Havia uma estranheza no ar. Um descontentamento coletivo. Uma falha sistêmica quase invisível, mas que trazia incômodo a qualquer um que se interessasse em olhar de perto, ou que ligasse a televisão em horário nobre. As palavras que vinham das ondas de rádio – ouvidas durante longas filas de espera em postos de gasolina – não pareciam fazer sentido. Os gritos indignados de quem clamava por respostas eram quase uma encenação grotesca que só era passível de entendimento para aqueles que se forçavam a acreditar que aquilo que estavam vivendo não era verdade.
E eles existiam. podia-se se ver da janela um ou outro, que parecendo coabitar entre si em um mundo paralelo, desafiavam a própria realidade de números e palavras sentenciais. Era inútil o mantra de “ninguém aguenta mais” e a ameaça aqueles que descumprissem as regras – cuspidas para um microfone ao fundo de seis bandeiras – era a envergonhada multa.
Se eu tivesse que discutir com um policial – o que adianto, não tenho ímpeto para tal – seria mais ou menos assim: se você está me multando, quer dizer que eu poderei sair da minha casa e ir para a fila da lotérica? Se a resposta fosse sim, entenderia como um convite à liberdade; se não, o Estado teria que se virar para existir sem o pagamento dos cem reais da taxa. As duas hipóteses me parecem extremamente impiedosas para um espírito humano que – como todo mundo – não aguenta mais.

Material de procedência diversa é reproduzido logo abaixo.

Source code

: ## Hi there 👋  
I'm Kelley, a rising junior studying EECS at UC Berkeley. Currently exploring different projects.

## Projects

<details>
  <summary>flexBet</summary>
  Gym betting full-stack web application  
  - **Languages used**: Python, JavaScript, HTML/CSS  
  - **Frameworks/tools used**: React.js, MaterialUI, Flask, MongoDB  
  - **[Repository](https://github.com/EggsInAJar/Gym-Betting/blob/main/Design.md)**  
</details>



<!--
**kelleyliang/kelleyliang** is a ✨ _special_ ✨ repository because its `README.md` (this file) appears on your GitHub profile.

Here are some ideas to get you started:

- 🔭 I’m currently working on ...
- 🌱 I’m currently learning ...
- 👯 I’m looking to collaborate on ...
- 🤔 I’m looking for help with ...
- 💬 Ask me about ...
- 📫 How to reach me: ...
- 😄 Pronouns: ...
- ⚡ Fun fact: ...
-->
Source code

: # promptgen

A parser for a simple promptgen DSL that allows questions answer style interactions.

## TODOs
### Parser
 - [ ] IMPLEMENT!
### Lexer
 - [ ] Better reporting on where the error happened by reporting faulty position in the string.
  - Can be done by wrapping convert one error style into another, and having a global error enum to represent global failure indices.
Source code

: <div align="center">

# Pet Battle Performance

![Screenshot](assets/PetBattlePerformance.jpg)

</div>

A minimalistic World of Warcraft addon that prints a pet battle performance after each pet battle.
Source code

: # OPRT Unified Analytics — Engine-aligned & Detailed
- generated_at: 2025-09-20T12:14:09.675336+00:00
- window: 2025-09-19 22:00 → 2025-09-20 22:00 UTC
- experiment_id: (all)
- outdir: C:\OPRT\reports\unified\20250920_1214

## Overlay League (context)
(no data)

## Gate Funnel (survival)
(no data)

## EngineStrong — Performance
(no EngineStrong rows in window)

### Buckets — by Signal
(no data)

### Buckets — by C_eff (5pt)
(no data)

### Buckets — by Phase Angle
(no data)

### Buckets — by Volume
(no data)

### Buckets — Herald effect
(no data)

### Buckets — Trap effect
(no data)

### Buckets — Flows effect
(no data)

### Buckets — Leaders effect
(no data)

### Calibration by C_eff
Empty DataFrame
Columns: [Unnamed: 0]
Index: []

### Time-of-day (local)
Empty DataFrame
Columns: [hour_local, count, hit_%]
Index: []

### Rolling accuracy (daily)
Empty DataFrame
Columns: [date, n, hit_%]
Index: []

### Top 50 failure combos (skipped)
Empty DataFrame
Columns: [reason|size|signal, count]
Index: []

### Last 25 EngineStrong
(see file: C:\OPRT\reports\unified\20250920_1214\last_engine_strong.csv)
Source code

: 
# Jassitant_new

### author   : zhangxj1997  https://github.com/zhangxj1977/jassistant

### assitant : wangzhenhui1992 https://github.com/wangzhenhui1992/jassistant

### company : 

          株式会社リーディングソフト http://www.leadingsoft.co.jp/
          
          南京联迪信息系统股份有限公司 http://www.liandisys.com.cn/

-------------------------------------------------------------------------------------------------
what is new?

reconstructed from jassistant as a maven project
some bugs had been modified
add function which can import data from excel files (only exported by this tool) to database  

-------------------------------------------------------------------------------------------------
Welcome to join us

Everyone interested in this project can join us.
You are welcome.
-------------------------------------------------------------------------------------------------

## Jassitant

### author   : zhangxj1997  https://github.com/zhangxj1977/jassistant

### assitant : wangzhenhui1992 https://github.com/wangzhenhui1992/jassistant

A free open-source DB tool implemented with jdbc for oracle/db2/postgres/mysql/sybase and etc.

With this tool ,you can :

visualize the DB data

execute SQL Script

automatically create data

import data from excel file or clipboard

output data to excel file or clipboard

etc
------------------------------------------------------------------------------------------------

Não vou mentir que não me divirto com as reportagens feitas pelos colegas jornalistas na tentativa de intimidar as pessoas que andam por aí com os dentes à mostra. Não sei como treinam suas expressões de surpresa quando algum entrevistado diz: por que eu deveria me importar? Sem saber o que fazer, soltam números de contas que nem eles mesmos sabem se corretos – de Estados que por boa vontade e bem coletivo, se comprometem a atualizar um sistema diário com aqueles que não mais poderão enfrentar filas de lotéricas. Os números, a menos que sejam de uma conta bancária negativa, parecem não impressionar ninguém.
A despeito disso, vi muita coisa que, mesmo ao longo dos anos e jurando que já tinha conhecido o pior, não queria ter presenciado. Com um pesar quase de morte, entendi que saber o quão cruel podemos ser se mostra pior do que todas as crueldades já vividas. Ver o quão longe uma ideia pode ir, ou o quão inadequado um senso pode ser, tirou de mim alguma alegria – imerecida – que eu poderia ter acumulado ao longo desses dias – apesar de todas as tristezas.
Constatei que, embora caminhemos para “sair dessa”, “essa” parece que nunca aceitará o convite de sair de nós. A ignorância, uma conhecida que queria longe, agora se veste de amiga que convido a se juntar a mim antes de ler o jornal diário, que termino sempre com um constatar “aqui jaz tudo que o Hino me prometeu ser, e tudo o que uma promessa de campanha disse que seria“.